Eunice strode ahead, swinging a walking stick manfully. Daisy found it a chore to keep up, but the exercise cleared her mind of her worries concerning the house where her victims sat in their eternal tea party.
‘I know all the walks around here,’ Eunice confided over her shoulder. ‘Some of them have remained unchanged for centuries, perhaps millennia. They say that some of these tracks follow the paths of ley lines, you know? One can imagine Roman soldiers walking across these very fields. Or druids, perhaps.’
Daisy was spending more time imagining Eunice twisted in agony and turning blue as the hydrocyanic acid burned its way through her body, but she merely said, ‘Yes, indeed,’ as they walked. Her shoes weren’t really ideal for this kind of thing.

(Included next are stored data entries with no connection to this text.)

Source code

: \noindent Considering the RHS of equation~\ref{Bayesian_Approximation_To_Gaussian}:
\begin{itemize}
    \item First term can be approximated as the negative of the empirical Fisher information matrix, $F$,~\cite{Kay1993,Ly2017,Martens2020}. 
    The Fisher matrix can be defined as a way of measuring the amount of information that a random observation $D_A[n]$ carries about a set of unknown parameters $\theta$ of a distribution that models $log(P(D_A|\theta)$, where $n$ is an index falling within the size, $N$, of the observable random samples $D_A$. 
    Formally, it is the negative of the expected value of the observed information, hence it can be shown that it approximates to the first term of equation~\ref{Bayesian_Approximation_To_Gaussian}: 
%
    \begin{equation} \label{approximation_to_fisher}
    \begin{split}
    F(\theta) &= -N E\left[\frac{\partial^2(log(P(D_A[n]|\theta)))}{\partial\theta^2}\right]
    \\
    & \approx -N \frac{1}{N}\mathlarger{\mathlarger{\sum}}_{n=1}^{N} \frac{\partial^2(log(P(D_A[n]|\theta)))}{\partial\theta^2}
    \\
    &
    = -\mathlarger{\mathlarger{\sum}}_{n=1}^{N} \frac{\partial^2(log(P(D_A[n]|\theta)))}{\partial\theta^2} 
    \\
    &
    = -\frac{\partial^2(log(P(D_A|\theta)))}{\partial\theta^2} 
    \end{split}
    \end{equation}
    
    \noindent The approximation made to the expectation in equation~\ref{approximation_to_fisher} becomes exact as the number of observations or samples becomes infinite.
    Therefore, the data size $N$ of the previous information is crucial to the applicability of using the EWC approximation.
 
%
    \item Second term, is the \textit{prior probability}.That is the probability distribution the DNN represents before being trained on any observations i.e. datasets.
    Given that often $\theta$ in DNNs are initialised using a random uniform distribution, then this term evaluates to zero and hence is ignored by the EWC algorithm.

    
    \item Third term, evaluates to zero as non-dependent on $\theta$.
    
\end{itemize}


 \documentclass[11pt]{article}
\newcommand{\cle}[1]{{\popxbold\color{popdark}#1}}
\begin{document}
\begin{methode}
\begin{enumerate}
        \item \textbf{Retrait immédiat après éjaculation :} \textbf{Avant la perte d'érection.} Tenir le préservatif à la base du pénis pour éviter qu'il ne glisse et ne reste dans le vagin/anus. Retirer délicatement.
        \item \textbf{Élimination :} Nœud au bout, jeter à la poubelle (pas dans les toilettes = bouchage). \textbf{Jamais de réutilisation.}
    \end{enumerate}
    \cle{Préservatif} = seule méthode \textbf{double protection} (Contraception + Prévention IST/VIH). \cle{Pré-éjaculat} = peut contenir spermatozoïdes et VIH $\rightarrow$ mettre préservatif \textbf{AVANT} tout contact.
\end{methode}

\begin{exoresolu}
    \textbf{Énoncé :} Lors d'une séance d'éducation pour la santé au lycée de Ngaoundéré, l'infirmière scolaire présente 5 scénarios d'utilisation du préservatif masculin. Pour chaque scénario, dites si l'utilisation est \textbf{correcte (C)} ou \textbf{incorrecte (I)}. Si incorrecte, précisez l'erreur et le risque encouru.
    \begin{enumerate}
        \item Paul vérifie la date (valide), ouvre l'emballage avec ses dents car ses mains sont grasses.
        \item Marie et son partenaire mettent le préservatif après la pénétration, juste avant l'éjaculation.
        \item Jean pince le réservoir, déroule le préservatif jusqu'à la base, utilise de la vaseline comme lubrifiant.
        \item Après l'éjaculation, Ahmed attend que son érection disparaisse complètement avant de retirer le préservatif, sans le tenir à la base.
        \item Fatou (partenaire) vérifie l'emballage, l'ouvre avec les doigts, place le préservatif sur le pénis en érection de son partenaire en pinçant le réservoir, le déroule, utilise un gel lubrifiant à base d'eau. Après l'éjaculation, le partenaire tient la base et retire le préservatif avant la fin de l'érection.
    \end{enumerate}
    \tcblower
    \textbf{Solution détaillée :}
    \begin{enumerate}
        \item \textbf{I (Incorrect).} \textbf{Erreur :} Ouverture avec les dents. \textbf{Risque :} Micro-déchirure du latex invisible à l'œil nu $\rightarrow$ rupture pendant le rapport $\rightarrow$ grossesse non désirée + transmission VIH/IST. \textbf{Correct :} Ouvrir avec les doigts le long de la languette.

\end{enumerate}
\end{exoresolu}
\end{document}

They were walking up a slight incline, and at the top Eunice stopped and gazed, entranced, ahead. Daisy struggled to catch up. When she too crested the ridge at the top of the incline, she felt what little breath she had catch in her throat.
Ahead of them lay a church. An old church, made of grey stone, with a squat tower in its middle and an older structure, made of wood, attached to the end furthest from the large double doors that gave entry to the inside. It sat in the midst of a graveyard,
separated from the surrounding fields by a dry-stone wall. A track led away towards some distant buildings.
‘St Alkmund’s Church,’ Eunice said. ‘No vicar, not since the 1970s. There’s a padre who cycles round every four weeks, as part of a rota of local old churches without their own vicars, but the attendance is small and it’s going down as people die off. Lovely architecture, though. Mainly Norman influence. Be a shame to lose it. Look at that wooden hut thing on the end: I remember reading somewhere that it dates from a previous church on the same site. Anglo-Saxon. Built without nails. Held together with wooden pegs, apparently. Let’s go closer.’